La cultura oficial, como es obvio, fue la expresión “espiritual” de la subordinación y balcanización de la patria latinoamericana, de la cual nació la “argentinidad” ficticia del país semicolonial que aún somos.
Décadas después de la derrota de Bolívar, dominada cada fracción de la patria rota por los vasallos y socios de Gran Bretaña, simiescos admiradores del gusto francés, la “gente culta” de los grandes puertos y capitales latinoamericanos quiso enterrar la tradición musical de la colonia española –que se visualizaba a sí misma como un fragmento no inferior del imperio hispanoamericano–, para tornarse consumidora del arte europeo, de espaldas a una “barbarie” que a juicio de Sarmiento tenía su origen en que nuestra matriz, España, era en verdad parte del África.
La élite comercial y las aristocracias ligadas al monocultivo de café, cobre, estaño, bananas, granos y carnes, se enriquecía exportando esos productos primarios para su elaboración transoceánica.
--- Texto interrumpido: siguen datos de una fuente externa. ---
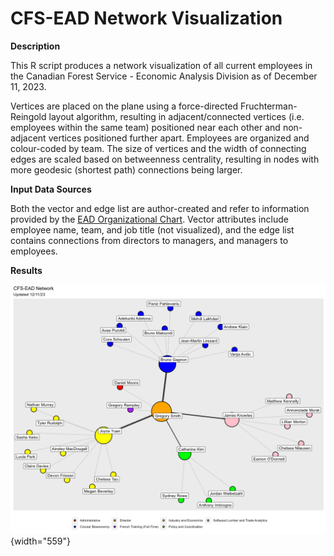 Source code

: # CFS-EAD Network Visualization

**Description**

This R script produces a network visualization of all current employees in the Canadian Forest Service - Economic Analysis Division as of December 11, 2023.

Vertices are placed on the plane using a force-directed Fruchterman-Reingold layout algorithm, resulting in adjacent/connected vertices (i.e. employees within the same team) positioned near each other and non-adjacent vertices positioned further apart. Employees are organized and colour-coded by team. The size of vertices and the width of connecting edges are scaled based on betweenness centrality, resulting in nodes with more geodesic (shortest path) connections being larger.

**Input Data Sources**

Both the vector and edge list are author-created and refer to information provided by the [EAD Organizational Chart](https://041gc.sharepoint.com/:p:/r/sites/CFS-SCF/_layouts/15/Doc.aspx?sourcedoc=%7B63C0E5C1-9147-4E81-B00D-38447E11205B%7D&file=CFS%20-%20EAD%20-%20Org%20Chart.pptx&action=edit&mobileredirect=true). Vector attributes include employee name, team, and job title (not visualized), and the edge list contains connections from directors to managers, and managers to employees.

**Results**

![](output/EAD_Network_Plot.jpg){width="559"}
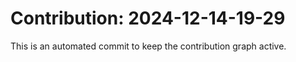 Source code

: # Contribution: 2024-12-14-19-29
This is an automated commit to keep the contribution graph active.
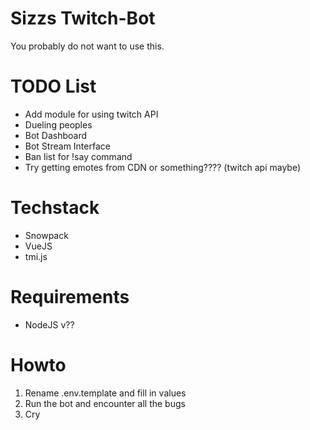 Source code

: # Sizzs Twitch-Bot
  You probably do not want to use this.

# TODO List
  * Add module for using twitch API
  * Dueling peoples
  * Bot Dashboard
  * Bot Stream Interface
  * Ban list for !say command
  * Try getting emotes from CDN or something???? (twitch api maybe)

# Techstack
  * Snowpack
  * VueJS
  * tmi.js

# Requirements
  * NodeJS v??

# Howto
  1. Rename .env.template and fill in values
  2. Run the bot and encounter all the bugs
  3. Cry
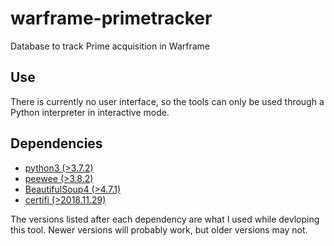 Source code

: # warframe-primetracker
Database to track Prime acquisition in Warframe

## Use
There is currently no user interface, so the tools can only be used through a
Python interpreter in interactive mode.

## Dependencies
- [python3 (>3.7.2)](https://www.python.org/downloads/)
- [peewee (>3.8.2)](http://docs.peewee-orm.com/en/latest/peewee/installation.html)
- [BeautifulSoup4 (>4.7.1)](https://www.crummy.com/software/BeautifulSoup/#Download)
- [certifi (>2018.11.29)](https://github.com/certifi/python-certifi)

The versions listed after each dependency are what I used while devloping this
tool. Newer versions will probably work, but older versions may not.
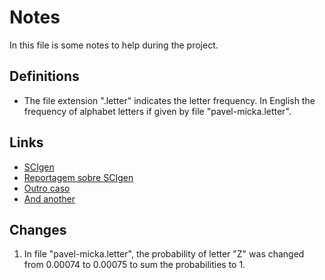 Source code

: # Notes

In this file is some notes to help during the project.


## Definitions

- The file extension ".letter" indicates the letter frequency. In English the frequency of alphabet letters if given by file "pavel-micka.letter".


## Links

- [SCIgen](http://pdos.csail.mit.edu/scigen/)
- [Reportagem sobre SCIgen](http://www.natureworldnews.com/articles/6217/20140301/scholarly-journals-accepted-120-fake-research-papers-generated-by-computer-program.htm)
- [Outro caso](http://www.npr.org/blogs/health/2013/10/03/228859954/some-online-journals-will-publish-fake-science-for-a-fee)
- [And another](http://thatsmathematics.com/blog/archives/102)


## Changes

1. In file "pavel-micka.letter", the probability of letter "Z" was changed from 0.00074 to 0.00075 to sum the probabilities to 1. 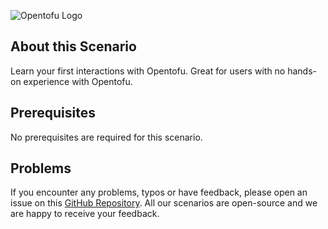 ![Opentofu Logo](https://raw.githubusercontent.com/opentofu/brand-artifacts/main/full/transparent/SVG/on-light.svg)

## About this Scenario

Learn your first interactions with Opentofu. Great for users with no hands-on experience with Opentofu.

## Prerequisites

No prerequisites are required for this scenario.

## Problems

If you encounter any problems, typos or have feedback, please open an issue on this [GitHub Repository](https://github.com/peak-scale/koda-scenarios). All our scenarios are open-source and we are happy to receive your feedback. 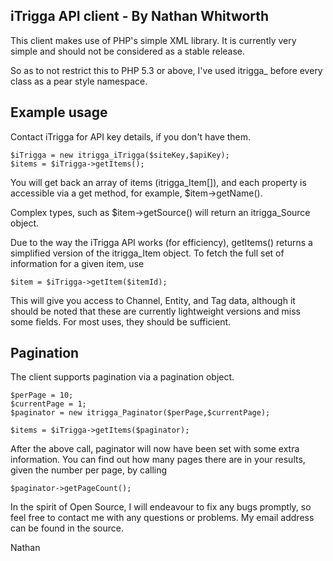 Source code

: iTrigga API client - By Nathan Whitworth
----------------------------------------

This client makes use of PHP's simple XML library. It is currently very simple and should not be considered as a stable release.

So as to not restrict this to PHP 5.3 or above, I've used itrigga_ before every class as a pear style namespace. 

Example usage
--------------

Contact iTrigga for API key details, if you don't have them.

	$iTrigga = new itrigga_iTrigga($siteKey,$apiKey);
	$items = $iTrigga->getItems();

You will get back an array of items (itrigga_Item[]), and each property is accessible via
a get method, for example, $item->getName().

Complex types, such as $item->getSource() will return an itrigga_Source object.

Due to the way the iTrigga API works (for efficiency), getItems() returns a simplified version of the itrigga_Item object.
To fetch the full set of information for a given item, use
	
	$item = $iTrigga->getItem($itemId);

This will give you access to Channel, Entity, and Tag data, although it should be noted that these are currently lightweight versions and miss some fields.
For most uses, they should be sufficient.


Pagination
----------

The client supports pagination via a pagination object.

	$perPage = 10;
	$currentPage = 1;
	$paginator = new itrigga_Paginator($perPage,$currentPage);
	
	$items = $iTrigga->getItems($paginator);
	
After the above call, paginator will now have been set with some extra information.
You can find out how many pages there are in your results, given the number per page, by calling
	
	$paginator->getPageCount();


In the spirit of Open Source, I will endeavour to fix any bugs promptly, so feel free to contact me with 
any questions or problems. My email address can be found in the source.

Nathan
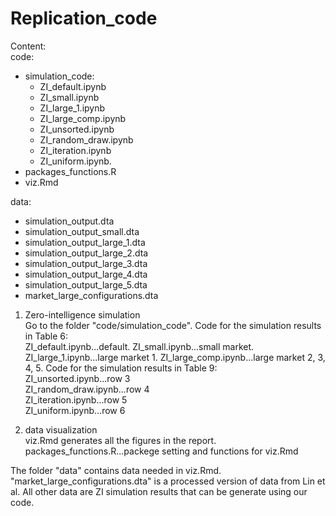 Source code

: # Replication_code

Content:  
code:  
- simulation_code:  
  - ZI_default.ipynb 
  - ZI_small.ipynb  
  - ZI_large_1.ipynb  
  - ZI_large_comp.ipynb  
  - ZI_unsorted.ipynb 
  - ZI_random_draw.ipynb 
  - ZI_iteration.ipynb 
  - ZI_uniform.ipynb.  
- packages_functions.R  
- viz.Rmd  
  
data:  
- simulation_output.dta  
- simulation_output_small.dta  
- simulation_output_large_1.dta  
- simulation_output_large_2.dta   
- simulation_output_large_3.dta  
- simulation_output_large_4.dta  
- simulation_output_large_5.dta  
- market_large_configurations.dta  

1. Zero-intelligence simulation  
Go to the folder "code/simulation_code". 
Code for the simulation results in Table 6:  
ZI_default.ipynb...default. 
ZI_small.ipynb...small market. 
ZI_large_1.ipynb...large market 1. 
ZI_large_comp.ipynb...large market 2, 3, 4, 5. 
Code for the simulation results in Table 9:  
ZI_unsorted.ipynb...row 3  
ZI_random_draw.ipynb...row 4  
ZI_iteration.ipynb...row 5  
ZI_uniform.ipynb...row 6  

2. data visualization  
viz.Rmd generates all the figures in the report.  
packages_functions.R...packege setting and functions for viz.Rmd

The folder "data" contains data needed in viz.Rmd. "market_large_configurations.dta" is a processed version of data from Lin et al. All other data are ZI simulation results that can be generate using our code.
Como moneda de cambio y estableciendo los precios con “el manual del almacenero”, como decía Jauretche, Europa nos mandaba su producción industrial. Y, para asegurar su dominio con el auxilio de la cultura –éramos países jurídicamente libres, no colonias– nos vendía también sus libros y sus intelectuales, su música y sus orquestas, favoreciendo la inclinación de los cholulos colonizados a despreciar la identidad y las tradiciones criollas, para sentirse “ingleses” en política y economía, “franceses” en moda y cultura y ajenos por completo al mundo de los indios, cholos, guasos, negros, zambos, gauchos y gaúchos que los alimentaba, sin otra recompensa que la miseria y el desprecio. Entre el consumo espiritual de esa minoría privilegiada, que gustaba tener un “salón francés”, un lugar destacado tenían las Compañías de Ópera Italiana y de Zarzuela Española, que se llenaban de dinero en Buenos Aires, Montevideo, Valparaíso y Guayaquil, cuyos funcionarios rivalizaban para demostrar su empeño en impulsar “el buen gusto del público local”, nutriendo sus Academias estériles y aburridas con algún “maestro” formado en Europa, que al emigrar lograba más de una vez ingresar al patriciado. En “Cien Años de Soledad”, de García Márquez, Prieto Crespi encarna ese tipo de músico ultramarino que adiestra en el pianoforte y enamora a las “niñas” lánguidas y no tan lánguidas de las familias “decentes”.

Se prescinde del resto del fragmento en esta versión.